Task brief: Filter the entries below down to the lines that hold "테스트는".

*** Records provided

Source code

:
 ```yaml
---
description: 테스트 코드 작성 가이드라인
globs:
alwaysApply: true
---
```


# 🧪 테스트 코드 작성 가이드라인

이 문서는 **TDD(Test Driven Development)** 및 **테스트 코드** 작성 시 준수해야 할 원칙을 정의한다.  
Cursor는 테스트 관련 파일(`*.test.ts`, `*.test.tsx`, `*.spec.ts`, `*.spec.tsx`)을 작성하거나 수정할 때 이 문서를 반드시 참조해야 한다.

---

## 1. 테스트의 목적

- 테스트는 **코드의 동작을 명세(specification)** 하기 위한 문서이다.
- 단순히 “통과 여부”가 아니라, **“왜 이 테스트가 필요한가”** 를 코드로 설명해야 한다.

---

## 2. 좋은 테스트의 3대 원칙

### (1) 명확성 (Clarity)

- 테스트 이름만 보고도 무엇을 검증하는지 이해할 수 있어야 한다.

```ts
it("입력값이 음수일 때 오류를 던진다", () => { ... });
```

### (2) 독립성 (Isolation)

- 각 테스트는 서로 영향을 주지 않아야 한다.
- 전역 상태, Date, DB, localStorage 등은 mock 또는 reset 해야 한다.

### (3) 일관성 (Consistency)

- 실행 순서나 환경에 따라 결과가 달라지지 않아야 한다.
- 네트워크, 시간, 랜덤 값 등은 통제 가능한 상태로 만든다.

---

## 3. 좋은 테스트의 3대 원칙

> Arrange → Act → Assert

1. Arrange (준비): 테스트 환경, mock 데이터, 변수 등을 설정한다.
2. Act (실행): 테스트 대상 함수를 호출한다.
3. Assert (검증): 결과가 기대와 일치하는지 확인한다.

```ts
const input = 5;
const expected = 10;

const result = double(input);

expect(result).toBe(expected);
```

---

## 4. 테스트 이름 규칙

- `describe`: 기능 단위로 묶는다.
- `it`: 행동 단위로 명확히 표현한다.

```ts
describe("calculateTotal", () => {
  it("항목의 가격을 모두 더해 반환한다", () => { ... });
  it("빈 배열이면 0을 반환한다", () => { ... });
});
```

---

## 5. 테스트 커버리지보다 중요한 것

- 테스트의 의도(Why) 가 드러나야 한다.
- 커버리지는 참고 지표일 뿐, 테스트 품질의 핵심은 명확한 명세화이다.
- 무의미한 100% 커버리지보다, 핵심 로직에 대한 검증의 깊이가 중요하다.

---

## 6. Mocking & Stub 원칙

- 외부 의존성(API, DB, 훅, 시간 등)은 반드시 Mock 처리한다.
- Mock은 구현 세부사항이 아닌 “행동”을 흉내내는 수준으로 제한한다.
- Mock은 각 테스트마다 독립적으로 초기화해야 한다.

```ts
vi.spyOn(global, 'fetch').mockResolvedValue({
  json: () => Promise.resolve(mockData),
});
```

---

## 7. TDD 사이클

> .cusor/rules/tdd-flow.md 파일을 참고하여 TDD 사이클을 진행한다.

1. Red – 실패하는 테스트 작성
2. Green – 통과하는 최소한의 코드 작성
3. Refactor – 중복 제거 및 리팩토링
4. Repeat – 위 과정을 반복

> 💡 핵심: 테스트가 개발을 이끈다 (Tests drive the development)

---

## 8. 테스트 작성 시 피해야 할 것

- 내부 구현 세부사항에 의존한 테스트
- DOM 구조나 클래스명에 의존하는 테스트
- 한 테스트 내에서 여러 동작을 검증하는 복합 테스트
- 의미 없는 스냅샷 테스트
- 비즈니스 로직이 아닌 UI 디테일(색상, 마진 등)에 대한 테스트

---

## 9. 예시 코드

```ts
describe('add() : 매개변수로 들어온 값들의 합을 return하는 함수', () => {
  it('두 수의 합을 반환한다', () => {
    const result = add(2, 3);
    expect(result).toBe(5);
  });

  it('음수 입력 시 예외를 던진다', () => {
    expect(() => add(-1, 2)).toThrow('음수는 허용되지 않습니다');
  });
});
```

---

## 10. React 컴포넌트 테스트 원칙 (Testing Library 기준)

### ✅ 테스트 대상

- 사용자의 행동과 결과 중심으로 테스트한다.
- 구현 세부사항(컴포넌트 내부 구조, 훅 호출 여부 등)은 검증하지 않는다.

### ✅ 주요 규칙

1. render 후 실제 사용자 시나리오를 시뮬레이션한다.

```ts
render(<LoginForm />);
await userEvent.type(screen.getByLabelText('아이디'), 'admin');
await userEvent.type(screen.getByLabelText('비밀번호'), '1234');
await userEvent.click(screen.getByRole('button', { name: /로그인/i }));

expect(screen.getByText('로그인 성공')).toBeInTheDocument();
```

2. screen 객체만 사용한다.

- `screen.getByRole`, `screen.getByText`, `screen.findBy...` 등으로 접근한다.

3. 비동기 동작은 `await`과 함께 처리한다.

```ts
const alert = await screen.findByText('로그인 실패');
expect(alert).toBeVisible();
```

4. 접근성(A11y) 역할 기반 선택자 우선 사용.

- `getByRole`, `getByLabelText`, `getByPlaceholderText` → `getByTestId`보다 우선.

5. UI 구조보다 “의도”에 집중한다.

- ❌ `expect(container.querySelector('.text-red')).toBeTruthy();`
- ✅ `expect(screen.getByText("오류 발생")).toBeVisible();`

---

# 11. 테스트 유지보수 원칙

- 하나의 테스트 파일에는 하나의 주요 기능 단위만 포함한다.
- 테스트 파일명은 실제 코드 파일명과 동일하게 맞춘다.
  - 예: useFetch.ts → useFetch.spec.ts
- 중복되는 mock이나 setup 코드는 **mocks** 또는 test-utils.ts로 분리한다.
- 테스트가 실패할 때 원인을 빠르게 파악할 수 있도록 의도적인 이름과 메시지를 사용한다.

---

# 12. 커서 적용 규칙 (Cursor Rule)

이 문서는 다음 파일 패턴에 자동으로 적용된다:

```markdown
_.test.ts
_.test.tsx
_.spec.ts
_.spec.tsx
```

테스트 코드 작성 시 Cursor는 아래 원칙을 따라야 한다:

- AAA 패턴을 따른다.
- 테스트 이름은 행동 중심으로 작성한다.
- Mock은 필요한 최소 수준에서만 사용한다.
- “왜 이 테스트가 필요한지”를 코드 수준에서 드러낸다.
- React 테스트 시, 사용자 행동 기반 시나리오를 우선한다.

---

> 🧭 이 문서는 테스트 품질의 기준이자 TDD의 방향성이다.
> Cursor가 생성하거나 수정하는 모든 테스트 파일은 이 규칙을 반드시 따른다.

******

Response for this exercise:
- 테스트는 **코드의 동작을 명세(specification)** 하기 위한 문서이다.
- 각 테스트는 서로 영향을 주지 않아야 한다.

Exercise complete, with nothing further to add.